Anteriormente considerado um produto altamente perecível (o que as bancas de jornais não vendiam até o fim do período da manhã estava fadado ao encalhe), os jornais agora são reverberados pelos leitores através das redes sociais, durante o dia todo e, muitas vezes, pelos dias subsequentes (no último caso, o que importa não é a novidade da notícia em si, mas a capacidade de permitir passar a ideia que o leitor tem sobre o mundo ou seus problemas).

Cada vez menos o editor tem controle sobre o impacto do que é publicado. Segundo a Reuters, o brasileiro é o que mais consome notícias por redes sociais (70%) e o que mais comenta (44%).
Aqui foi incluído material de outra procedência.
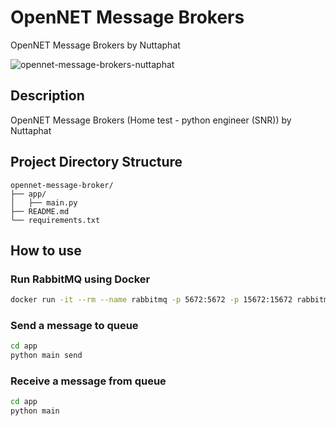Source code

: # OpenNET Message Brokers

OpenNET Message Brokers by Nuttaphat

![opennet-message-brokers-nuttaphat](https://github.com/user-attachments/assets/dcdf0c37-21c7-4cdd-9ed4-1a31370c1c1e)

## Description

OpenNET Message Brokers (Home test - python engineer (SNR)) by Nuttaphat

## Project Directory Structure

```raw
opennet-message-broker/
├── app/
│   ├── main.py
├── README.md
└── requirements.txt
```

## How to use

### Run RabbitMQ using Docker

```bash
docker run -it --rm --name rabbitmq -p 5672:5672 -p 15672:15672 rabbitmq:4.0-management
```

### Send a message to queue

```bash
cd app
python main send
```

### Receive a message from queue

```bash
cd app
python main
```
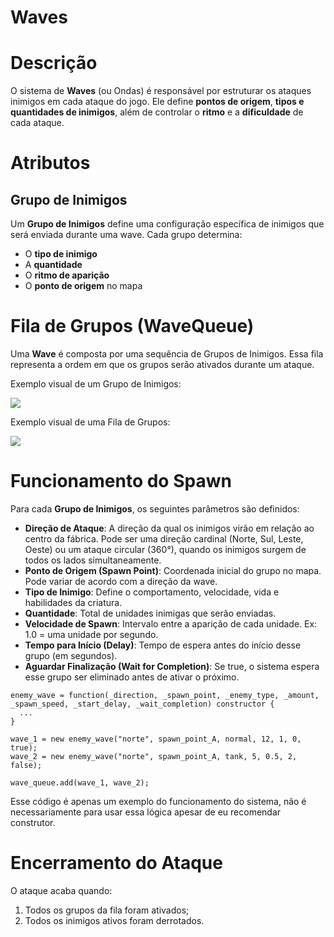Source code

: # Waves

# Descrição

O sistema de **Waves** (ou Ondas) é responsável por estruturar os ataques inimigos em cada ataque do jogo. Ele define **pontos de origem**, **tipos e quantidades de inimigos**, além de controlar o **ritmo** e a **dificuldade** de cada ataque.

# Atributos

## Grupo de Inimigos

Um **Grupo de Inimigos** define uma configuração específica de inimigos que será enviada durante uma wave. Cada grupo determina:

- O **tipo de inimigo**
- A **quantidade**
- O **ritmo de aparição**
- O **ponto de origem** no mapa

# Fila de Grupos (WaveQueue)

Uma **Wave** é composta por uma sequência de Grupos de Inimigos. Essa fila representa a ordem em que os grupos serão ativados durante um ataque.

Exemplo visual de um Grupo de Inimigos:

![](https://t9009094518.p.clickup-attachments.com/t9009094518/bf523f36-4096-41b5-a9c3-46b6b53cd61d/imagem_2024-12-04_145650259.png)

Exemplo visual de uma Fila de Grupos:

![](https://t9009094518.p.clickup-attachments.com/t9009094518/4a93004d-918b-4063-b614-855af8fd7e81/imagem_2024-12-04_150055671.png)

# Funcionamento do Spawn

Para cada **Grupo de Inimigos**, os seguintes parâmetros são definidos:

- **Direção de Ataque**: A direção da qual os inimigos virão em relação ao centro da fábrica. Pode ser uma direção cardinal (Norte, Sul, Leste, Oeste) ou um ataque circular (360°), quando os inimigos surgem de todos os lados simultaneamente.
- **Ponto de Origem (Spawn Point)**: Coordenada inicial do grupo no mapa. Pode variar de acordo com a direção da wave.
- **Tipo de Inimigo**: Define o comportamento, velocidade, vida e habilidades da criatura.
- **Quantidade**: Total de unidades inimigas que serão enviadas.
- **Velocidade de Spawn**: Intervalo entre a aparição de cada unidade. Ex: 1.0 = uma unidade por segundo.
- **Tempo para Início (Delay)**: Tempo de espera antes do início desse grupo (em segundos).
- **Aguardar Finalização (Wait for Completion)**: Se true, o sistema espera esse grupo ser eliminado antes de ativar o próximo.

```
enemy_wave = function(_direction, _spawn_point, _enemy_type, _amount, _spawn_speed, _start_delay, _wait_completion) constructor {
  ...
}

wave_1 = new enemy_wave("norte", spawn_point_A, normal, 12, 1, 0, true);
wave_2 = new enemy_wave("norte", spawn_point_A, tank, 5, 0.5, 2, false);

wave_queue.add(wave_1, wave_2);

```

Esse código é apenas um exemplo do funcionamento do sistema, não é necessariamente para usar essa lógica apesar de eu recomendar construtor.

# Encerramento do Ataque

O ataque acaba quando:

1. Todos os grupos da fila foram ativados;
2. Todos os inimigos ativos foram derrotados.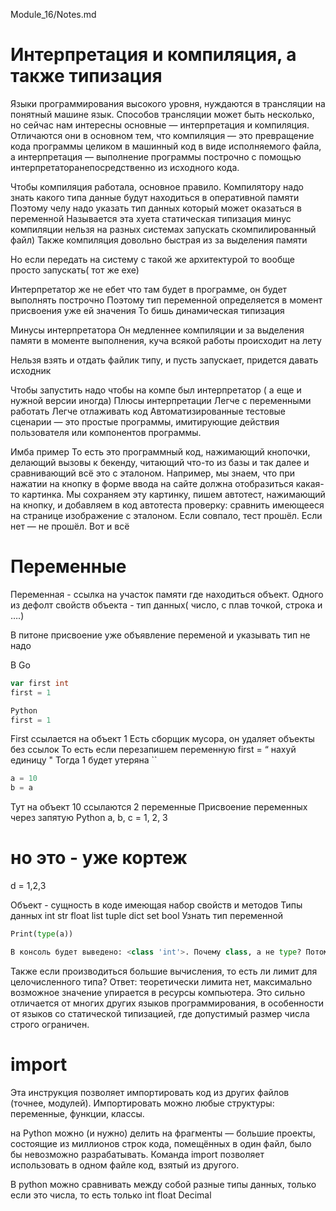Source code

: Module_16/Notes.md

# Интерпретация и компиляция, а также типизация

Языки программирования высокого уровня, нуждаются в трансляции на понятный машине язык. Способов трансляции может быть несколько, но сейчас нам интересны основные — интерпретация и компиляция. Отличаются они в основном тем, что компиляция — это превращение кода программы целиком в машинный код в виде исполняемого файла, а интерпретация — выполнение программы построчно с помощью интерпретаторанепосредственно из исходного кода.


Чтобы компиляция работала, основное правило. Компилятору надо знать какого типа данные будут находиться в оперативной памяти
Поэтому челу надо указать тип данных который может оказаться в переменной 
Называется эта хуета статическая типизация 
 минус компиляции нельзя на разных системах запускать скомпилированный файл) 
Также компиляция довольно быстрая из за выделения памяти

Но если передать на систему с такой же архитектурой то вообще просто запускать( тот же exe)

Интерпретатор же не ебет что там будет в программе, он будет выполнять построчно 
Поэтому тип переменной определяется в момент присвоения уже ей значения 
То бишь динамическая типизация 

Минусы интерпретатора 
Он медленнее компиляции и за выделения памяти в моменте выполнения, куча всякой работы происходит на лету

Нельзя взять и отдать файлик типу, и пусть запускает, придется давать исходник

Чтобы запустить надо чтобы на компе был интерпретатор ( а еще и нужной версии иногда)
Плюсы интерпретации
Легче с переменными работать 
Легче отлаживать код
Автоматизированные тестовые сценарии — это простые программы, имитирующие действия пользователя или компонентов программы.

Имба пример
То есть это программный код, нажимающий кнопочки, делающий вызовы к бекенду, читающий что-то из базы и так далее и сравнивающий всё это с эталоном. Например, мы знаем, что при нажатии на кнопку в форме ввода на сайте должна отобразиться какая-то картинка. Мы сохраняем эту картинку, пишем автотест, нажимающий на кнопку, и добавляем в код автотеста проверку: сравнить имеющееся на странице изображение с эталоном. Если совпало, тест прошёл. Если нет — не прошёл. Вот и всё

# Переменные

Переменная - ссылка на участок памяти где находиться объект. Одного из дефолт свойств объекта - тип данных( число, с плав точкой, строка и ….) 

В питоне присвоение уже объявление  переменой и указывать тип не надо 

В Go
``` Go
var first int
first = 1

Python
first = 1

```
First ссылается на объект 1 
Есть сборщик мусора, он удаляет объекты без ссылок 
То есть если перезапишем переменную first = “ нахуй единицу " Тогда 1 будет утеряна ``

``` Python 
a = 10
b = a
```
Тут на объект 10 ссылаются 2 переменные
Присвоение переменных через запятую 
Python
a, b, c = 1, 2, 3
# но это - уже кортеж 
d = 1,2,3

Объект - сущность в коде имеющая набор  свойств и методов 
Типы данных 
int str float list tuple dict set bool
Узнать тип переменной 
``` Python 
Print(type(a))

В консоль будет выведено: <class 'int'>. Почему class, а не type? Потому, что в Python все объекты по сути реализованы через классы — специальные программные структуры, позволяющие детально и очень гибко описывать поведение кода, за счёт чего и обеспечивается гибкость Python.
```
Также если производиться большие вычисления, то есть ли лимит для целочисленного типа? Ответ: теоретически лимита нет, максимально возможное значение упирается в ресурсы компьютера. Это сильно отличается от многих других языков программирования, в особенности от языков со статической типизацией, где допустимый размер числа строго ограничен.

# import
Эта инструкция позволяет импортировать код из других файлов (точнее, модулей). Импортировать можно любые структуры: переменные, функции, классы.

на Python можно (и нужно) делить на фрагменты — большие проекты, состоящие из миллионов строк кода, помещённых в один файл, было бы невозможно разрабатывать. Команда import позволяет использовать в одном файле код, взятый из другого.

В python можно сравнивать между собой разные типы данных, только если это числа, то есть только int float Decimal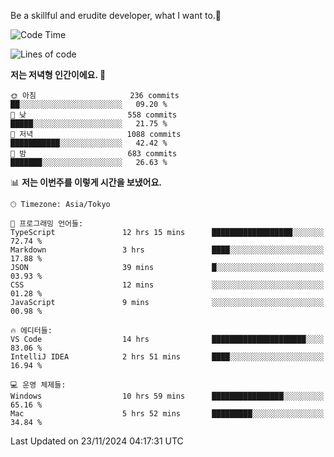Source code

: Be a skillful and erudite developer, what I want to.👶

<!--START_SECTION:waka-->
![Code Time](http://img.shields.io/badge/Code%20Time-1%2C412%20hrs%2025%20mins-blue)

![Lines of code](https://img.shields.io/badge/%EC%A0%80%EB%8A%94%20%EC%97%AC%ED%83%9C%EA%B9%8C%EC%A7%80%20-903.4%20thousand%20%EC%A4%84%EC%9D%98%20%EC%BD%94%EB%93%9C%EB%A5%BC%20%EC%9E%91%EC%84%B1%ED%96%88%EC%96%B4%EC%9A%94.-blue)

**저는 저녁형 인간이에요. 🦉** 

```text
🌞 아침                     236 commits         ██░░░░░░░░░░░░░░░░░░░░░░░   09.20 % 
🌆 낮　                     558 commits         █████░░░░░░░░░░░░░░░░░░░░   21.75 % 
🌃 저녁                     1088 commits        ███████████░░░░░░░░░░░░░░   42.42 % 
🌙 밤　                     683 commits         ███████░░░░░░░░░░░░░░░░░░   26.63 % 
```


📊 **저는 이번주를 이렇게 시간을 보냈어요.** 

```text
🕑︎ Timezone: Asia/Tokyo

💬 프로그래밍 언어들: 
TypeScript               12 hrs 15 mins      ██████████████████░░░░░░░   72.74 % 
Markdown                 3 hrs               ████░░░░░░░░░░░░░░░░░░░░░   17.88 % 
JSON                     39 mins             █░░░░░░░░░░░░░░░░░░░░░░░░   03.93 % 
CSS                      12 mins             ░░░░░░░░░░░░░░░░░░░░░░░░░   01.28 % 
JavaScript               9 mins              ░░░░░░░░░░░░░░░░░░░░░░░░░   00.98 % 

🔥 에디터들: 
VS Code                  14 hrs              █████████████████████░░░░   83.06 % 
IntelliJ IDEA            2 hrs 51 mins       ████░░░░░░░░░░░░░░░░░░░░░   16.94 % 

💻 운영 체제들: 
Windows                  10 hrs 59 mins      ████████████████░░░░░░░░░   65.16 % 
Mac                      5 hrs 52 mins       █████████░░░░░░░░░░░░░░░░   34.84 % 
```


 Last Updated on 23/11/2024 04:17:31 UTC
<!--END_SECTION:waka-->
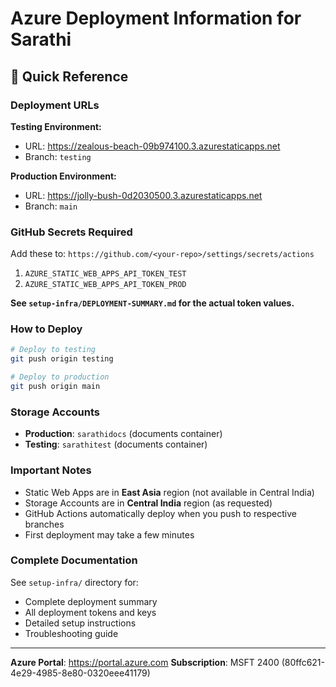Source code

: # Azure Deployment Information for Sarathi

## 🚀 Quick Reference

### Deployment URLs

**Testing Environment:**
- URL: https://zealous-beach-09b974100.3.azurestaticapps.net
- Branch: `testing`

**Production Environment:**
- URL: https://jolly-bush-0d2030500.3.azurestaticapps.net
- Branch: `main`

### GitHub Secrets Required

Add these to: `https://github.com/<your-repo>/settings/secrets/actions`

1. `AZURE_STATIC_WEB_APPS_API_TOKEN_TEST`
2. `AZURE_STATIC_WEB_APPS_API_TOKEN_PROD`

**See `setup-infra/DEPLOYMENT-SUMMARY.md` for the actual token values.**

### How to Deploy

```bash
# Deploy to testing
git push origin testing

# Deploy to production  
git push origin main
```

### Storage Accounts

- **Production**: `sarathidocs` (documents container)
- **Testing**: `sarathitest` (documents container)

### Important Notes

- Static Web Apps are in **East Asia** region (not available in Central India)
- Storage Accounts are in **Central India** region (as requested)
- GitHub Actions automatically deploy when you push to respective branches
- First deployment may take a few minutes

### Complete Documentation

See `setup-infra/` directory for:
- Complete deployment summary
- All deployment tokens and keys
- Detailed setup instructions
- Troubleshooting guide

---

**Azure Portal**: https://portal.azure.com
**Subscription**: MSFT 2400 (80ffc621-4e29-4985-8e80-0320eee41179)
Uma notícia ou artigo em local de pouco destaque em um jornal pode ser compartilhado quase infinitamente, ganhando uma visibilidade antes impensada editorialmente. O 4º poder está mudando e isso deve-se muito à forma pela qual o leitor se relaciona com as notícias.

A pluralidade se esvai nos editoriais e nos artigos de opinião

Para repercutir uma mesma forma de pensamento vale qualquer coisa. De Joselito Müller a Diário Pernambucano, conhecidos por inventarem notícias falsas, são reproduzidos nas redes sociais como verdades desde que o artigo ou “notícia” tenha a mesma linha de pensamento de quem compartilha, o que, para muitos, parece ser o suficiente para ser verossímil.

Nesse ínterim, notícias sem qualquer relação com a verdade, como o gasto de milhões pelo Ministério da Cultura para a produção de uma estátua com mulheres seminuas em homenagem ao funk, tampouco com um discurso minimamente verossímil, como a instituição do bolsa-prostituta que daria dois mil reais ao mês para as mulheres que deixassem esta profissão,

Os grandes jornais de hoje não vivem só de novidades. Os artigos de opinião têm a capacidade de se aproximar do leitor (não necessariamente dialogar) e fogem da perecividade comum às notícias. Estas últimas servem, no entanto, como combustível para novos artigos opinativos, originais ou não, de qualidade ou não, repetitivos ou não. O número de artigos de opinião é quase tão grande quanto o noticiário. Basta ir a jornais como Folha de S.Paulo, Estadão e O Globo para perceber isso. Vendem, inclusive, a ideia de que essa pluralidade é sinônimo de isenção. Mas quem lê Guilherme Boulos, lê Kim Kataguiri?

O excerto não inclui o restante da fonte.